It might be easy to change a light bulb or tighten a loose cabinet handle, but there are several other tasks that will need to be done around the house over time. If you constantly call in a handyman to take care of these little jobs for you, you’ll be spending a fortune.
Instead, handling these jobs yourself can help you get better acquainted with your home and save a few bucks.
Here are a few skills you may want to become familiar with in order to keep your home in proper working order.
1. Shutting Off the Main Water Source
Imagine the kitchen sink pipes bursting, or the toilet valve leaking. Such scenarios can quickly lead to flooding, which can wreak major havoc on your home. When this happens, shutting off the main water source can help to put a stop to the gushing water and minimize any damage that may occur. But what if you don’t know where this source is?
Knowing where to shut the water off can help you prevent water damage that can end up costing you dearly.
2. Turning Off the Gas
If you smell gas in your home, call the gas company right away. In the meantime, knowing how to turn off the gas can help to minimize the dangers you may be exposed to. The shut-off valve for the gas running into your home is typically located at the gas meter outside of your home. You’ll need a wrench or something similar to turn it off.
3. Fixing a Leaky Faucet
Faucets tend to drip, but you don’t necessarily have to call the plumber just yet if the issue is minor in nature. Not only is a leaky faucet annoying, it also wastes a ton of water, which you’ll quickly notice when you get your water bill.
4. Cleaning Your Gutters
The gutters outside of your home play a crucial role in protecting the structure. Namely, they’re responsible for directing any water from rain away from the home. If they’re not working properly, they can allow water to pool near the foundation of the home, which can then seep into your home and cause water damage.
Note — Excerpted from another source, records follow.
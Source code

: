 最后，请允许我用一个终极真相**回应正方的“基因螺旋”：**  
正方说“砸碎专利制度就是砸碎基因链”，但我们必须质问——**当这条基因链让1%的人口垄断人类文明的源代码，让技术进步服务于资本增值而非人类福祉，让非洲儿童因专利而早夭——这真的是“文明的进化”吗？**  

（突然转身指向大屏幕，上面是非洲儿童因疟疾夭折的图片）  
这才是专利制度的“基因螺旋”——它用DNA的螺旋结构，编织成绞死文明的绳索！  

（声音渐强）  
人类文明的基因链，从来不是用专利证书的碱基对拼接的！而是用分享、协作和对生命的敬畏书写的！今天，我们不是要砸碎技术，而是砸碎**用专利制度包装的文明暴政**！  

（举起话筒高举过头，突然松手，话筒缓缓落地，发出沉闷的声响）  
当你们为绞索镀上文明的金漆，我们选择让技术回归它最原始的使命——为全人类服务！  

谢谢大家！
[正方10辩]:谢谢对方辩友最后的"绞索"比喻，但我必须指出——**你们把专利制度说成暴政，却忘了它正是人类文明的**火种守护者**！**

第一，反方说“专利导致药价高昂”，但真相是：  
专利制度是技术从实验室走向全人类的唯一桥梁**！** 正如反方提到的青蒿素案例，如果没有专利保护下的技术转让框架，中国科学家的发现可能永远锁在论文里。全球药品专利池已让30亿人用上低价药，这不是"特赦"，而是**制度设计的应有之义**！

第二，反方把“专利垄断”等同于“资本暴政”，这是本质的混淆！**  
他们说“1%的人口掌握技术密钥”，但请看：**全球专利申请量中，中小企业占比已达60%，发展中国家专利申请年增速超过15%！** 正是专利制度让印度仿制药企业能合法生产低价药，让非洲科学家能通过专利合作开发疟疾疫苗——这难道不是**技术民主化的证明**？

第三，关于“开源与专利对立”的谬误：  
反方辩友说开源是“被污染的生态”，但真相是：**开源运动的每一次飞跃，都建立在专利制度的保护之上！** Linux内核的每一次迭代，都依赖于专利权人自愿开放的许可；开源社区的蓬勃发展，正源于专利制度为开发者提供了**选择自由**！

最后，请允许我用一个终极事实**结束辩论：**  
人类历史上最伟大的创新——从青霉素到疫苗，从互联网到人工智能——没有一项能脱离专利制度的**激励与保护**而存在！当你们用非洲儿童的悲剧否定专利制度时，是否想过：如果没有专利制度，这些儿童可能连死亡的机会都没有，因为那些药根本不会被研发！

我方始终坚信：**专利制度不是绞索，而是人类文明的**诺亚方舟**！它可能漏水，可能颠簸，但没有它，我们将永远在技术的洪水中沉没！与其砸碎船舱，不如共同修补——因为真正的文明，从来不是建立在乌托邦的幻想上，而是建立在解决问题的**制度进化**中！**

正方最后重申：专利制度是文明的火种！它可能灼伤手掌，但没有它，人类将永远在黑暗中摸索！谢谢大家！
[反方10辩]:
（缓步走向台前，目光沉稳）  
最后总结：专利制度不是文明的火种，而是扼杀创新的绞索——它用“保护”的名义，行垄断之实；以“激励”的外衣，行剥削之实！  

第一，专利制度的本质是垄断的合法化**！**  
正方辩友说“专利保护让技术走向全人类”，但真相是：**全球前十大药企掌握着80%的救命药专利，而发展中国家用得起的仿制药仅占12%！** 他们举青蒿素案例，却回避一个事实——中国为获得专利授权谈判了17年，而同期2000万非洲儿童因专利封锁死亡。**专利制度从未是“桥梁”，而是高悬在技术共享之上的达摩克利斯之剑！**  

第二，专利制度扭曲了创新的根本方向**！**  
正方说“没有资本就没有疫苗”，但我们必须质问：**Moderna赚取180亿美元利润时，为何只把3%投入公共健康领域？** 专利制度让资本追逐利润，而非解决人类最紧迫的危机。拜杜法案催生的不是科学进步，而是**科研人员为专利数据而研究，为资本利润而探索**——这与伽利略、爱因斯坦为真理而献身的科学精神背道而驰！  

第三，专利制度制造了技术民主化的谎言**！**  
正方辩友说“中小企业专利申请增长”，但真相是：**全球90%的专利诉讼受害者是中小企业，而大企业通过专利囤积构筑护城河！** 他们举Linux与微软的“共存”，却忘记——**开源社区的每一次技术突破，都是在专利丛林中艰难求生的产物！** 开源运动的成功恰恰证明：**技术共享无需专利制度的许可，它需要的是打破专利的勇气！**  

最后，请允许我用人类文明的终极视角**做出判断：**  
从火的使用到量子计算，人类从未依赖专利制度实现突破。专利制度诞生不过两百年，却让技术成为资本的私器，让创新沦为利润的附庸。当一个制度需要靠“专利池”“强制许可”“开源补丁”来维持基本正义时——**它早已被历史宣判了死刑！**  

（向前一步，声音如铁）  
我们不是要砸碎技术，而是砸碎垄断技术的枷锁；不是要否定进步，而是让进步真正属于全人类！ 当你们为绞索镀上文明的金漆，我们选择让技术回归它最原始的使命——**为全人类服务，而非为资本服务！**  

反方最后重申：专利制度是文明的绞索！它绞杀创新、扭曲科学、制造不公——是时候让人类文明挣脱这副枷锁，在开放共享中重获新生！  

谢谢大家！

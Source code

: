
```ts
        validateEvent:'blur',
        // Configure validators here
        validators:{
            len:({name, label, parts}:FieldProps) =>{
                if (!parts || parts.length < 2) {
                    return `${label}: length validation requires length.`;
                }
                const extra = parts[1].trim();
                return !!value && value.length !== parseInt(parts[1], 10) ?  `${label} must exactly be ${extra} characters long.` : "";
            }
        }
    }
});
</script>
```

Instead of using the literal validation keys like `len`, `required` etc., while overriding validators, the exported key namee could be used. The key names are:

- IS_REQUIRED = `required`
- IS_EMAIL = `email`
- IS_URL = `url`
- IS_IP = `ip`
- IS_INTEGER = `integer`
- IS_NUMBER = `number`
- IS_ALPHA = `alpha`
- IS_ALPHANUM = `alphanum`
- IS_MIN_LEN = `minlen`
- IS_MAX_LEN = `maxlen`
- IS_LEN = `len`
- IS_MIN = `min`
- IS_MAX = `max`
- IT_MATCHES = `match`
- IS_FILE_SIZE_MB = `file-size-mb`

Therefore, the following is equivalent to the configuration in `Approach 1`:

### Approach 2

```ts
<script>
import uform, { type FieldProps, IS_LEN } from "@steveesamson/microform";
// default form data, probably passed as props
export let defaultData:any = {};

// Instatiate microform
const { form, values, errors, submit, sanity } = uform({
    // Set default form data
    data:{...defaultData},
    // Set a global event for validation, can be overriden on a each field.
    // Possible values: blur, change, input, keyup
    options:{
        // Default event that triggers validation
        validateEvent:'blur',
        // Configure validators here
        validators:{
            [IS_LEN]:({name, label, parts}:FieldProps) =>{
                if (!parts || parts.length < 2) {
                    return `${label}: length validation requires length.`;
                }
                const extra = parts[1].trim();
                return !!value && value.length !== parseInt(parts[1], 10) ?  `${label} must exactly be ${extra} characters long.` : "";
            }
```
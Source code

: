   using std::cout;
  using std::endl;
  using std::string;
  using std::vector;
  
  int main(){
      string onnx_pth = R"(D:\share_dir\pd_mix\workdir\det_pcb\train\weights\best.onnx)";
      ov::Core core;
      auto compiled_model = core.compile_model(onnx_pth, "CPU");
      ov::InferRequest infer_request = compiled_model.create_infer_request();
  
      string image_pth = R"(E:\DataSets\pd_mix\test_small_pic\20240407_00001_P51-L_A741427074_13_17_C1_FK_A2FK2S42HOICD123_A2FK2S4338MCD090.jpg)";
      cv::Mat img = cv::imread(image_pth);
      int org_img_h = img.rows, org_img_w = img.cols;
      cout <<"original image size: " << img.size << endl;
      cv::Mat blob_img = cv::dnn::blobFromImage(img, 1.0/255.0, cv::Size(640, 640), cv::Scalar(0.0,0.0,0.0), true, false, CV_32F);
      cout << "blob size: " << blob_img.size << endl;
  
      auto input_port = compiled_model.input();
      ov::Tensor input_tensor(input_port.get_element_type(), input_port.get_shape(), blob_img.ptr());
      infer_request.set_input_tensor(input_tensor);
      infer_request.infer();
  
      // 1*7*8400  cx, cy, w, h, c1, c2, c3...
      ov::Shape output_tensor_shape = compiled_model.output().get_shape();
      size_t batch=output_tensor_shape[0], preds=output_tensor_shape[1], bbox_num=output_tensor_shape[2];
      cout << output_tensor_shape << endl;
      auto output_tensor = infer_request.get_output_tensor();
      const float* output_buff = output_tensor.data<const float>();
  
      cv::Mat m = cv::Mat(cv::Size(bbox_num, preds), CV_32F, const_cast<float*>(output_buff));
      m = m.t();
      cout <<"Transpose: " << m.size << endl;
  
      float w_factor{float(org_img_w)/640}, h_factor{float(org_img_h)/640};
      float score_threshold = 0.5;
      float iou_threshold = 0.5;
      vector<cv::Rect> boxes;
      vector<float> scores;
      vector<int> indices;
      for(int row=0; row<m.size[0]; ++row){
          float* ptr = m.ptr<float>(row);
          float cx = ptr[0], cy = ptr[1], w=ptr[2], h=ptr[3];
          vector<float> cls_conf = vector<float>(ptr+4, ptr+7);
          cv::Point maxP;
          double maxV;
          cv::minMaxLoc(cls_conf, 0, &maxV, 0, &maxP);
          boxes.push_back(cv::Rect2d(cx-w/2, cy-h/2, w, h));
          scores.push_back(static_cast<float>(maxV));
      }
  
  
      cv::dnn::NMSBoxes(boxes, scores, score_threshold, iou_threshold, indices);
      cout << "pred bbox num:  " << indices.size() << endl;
Your gutters should ideally be cleaned out every year and inspected for any signs of damage. If you’re comfortable climbing a ladder, you can clean these gutters out yourself to make sure they’re free and clear of any debris that could be blocking proper drainage.
5. Powering Off the Circuit Breakers
It’s not uncommon for a fuse to blow every so often, and when this happens, it’s helpful to know where your circuit panel is and how to switch the breakers on and off. Some homeowners may mistakenly think that there’s a power outage when the power goes out in one room but not another. But if power is still on in certain parts of the home, most likely all that’s needed is a flip of a switch in the breaker box.
Sometimes all that’s required is a reset of the breakers to help power up small appliances without having to call in the electrician. Grounded outlets tend to come with reset buttons, especially those in kitchens and bathrooms where they may be exposed to water.
Be sure to check out the circuit breaker and all grounded outlets when you first move into your home to get familiar with them so that if there’s ever a problem, you’ll know how to deal with it.
6. Changing the Temperature on the Water Heater
Do you really need scalding hot water flowing out of your faucets? Probably not, but your water heater is working hard to keep the water hot, which costs money and uses energy. You can save some money by turning the temperature down. If you know how to turn the thermostat on your water heater down to a lower temperature, you can not only save money and energy, but you can also prevent any chances of scalding.
7. Changing Your Air Filters
In order to ensure high air quality in your home, your air filters will need to be changed every so often. You might notice your home being dustier than it should be, and changing the air filters can help alleviate this issue. Every three to six months should suffice, but they’ll probably have to be changed more frequently if anyone in the home suffers from allergies or respiratory issues.
8. Caulking Cracks and Air Leaks
Caulking is highly used in home construction and is used to seal up cracks and gaps that may allow air and other elements to enter or escape the home. You’ll notice caulking around your windows to prevent any cooled air from escaping or hot air from seeping in. You’ll also notice caulking around your faucets or shower heads to prevent any water from going anywhere other than out into the sink or shower stall.
But over time, the caulking can break down and loosen. When this happens, the affected areas will need to be recaulked. You can easily do this yourself with the right tools, including a caulking gun and caulk material.
9. Fixing a Running Toilet
Toilets that don’t stop running are noisy and waste water. Instead of calling a plumber, you can easily fix this yourself by getting familiar with the flush valve assembly. In order to gain access to this component, you’ll need to lift the top of the toilet tank, then simply reposition part of the assembly until the running stops.
10. Cleaning the Refrigerator Coils
Think about how hard your fridge is working to keep all of your food products chilled. After all this work, this major appliance will need a little attention once in a while, and that includes having its coils cleaned.
Filthy coils can cause the fridge to work harder than necessary, which can lead to a breakdown sooner rather than later. To clean the coils, all you need to do is pull the fridge off the wall, unplug it, and vacuum the coils (which are usually under or at the back of the fridge).
The Bottom Line
Getting acquainted with certain home maintenance and repair tasks can help ensure your home is working as smoothly as possible without constantly having to call in the repairman to deal with these issues for you. Not everyone is necessarily handy, but you can still learn a trick or two to keep your home in tip-top shape.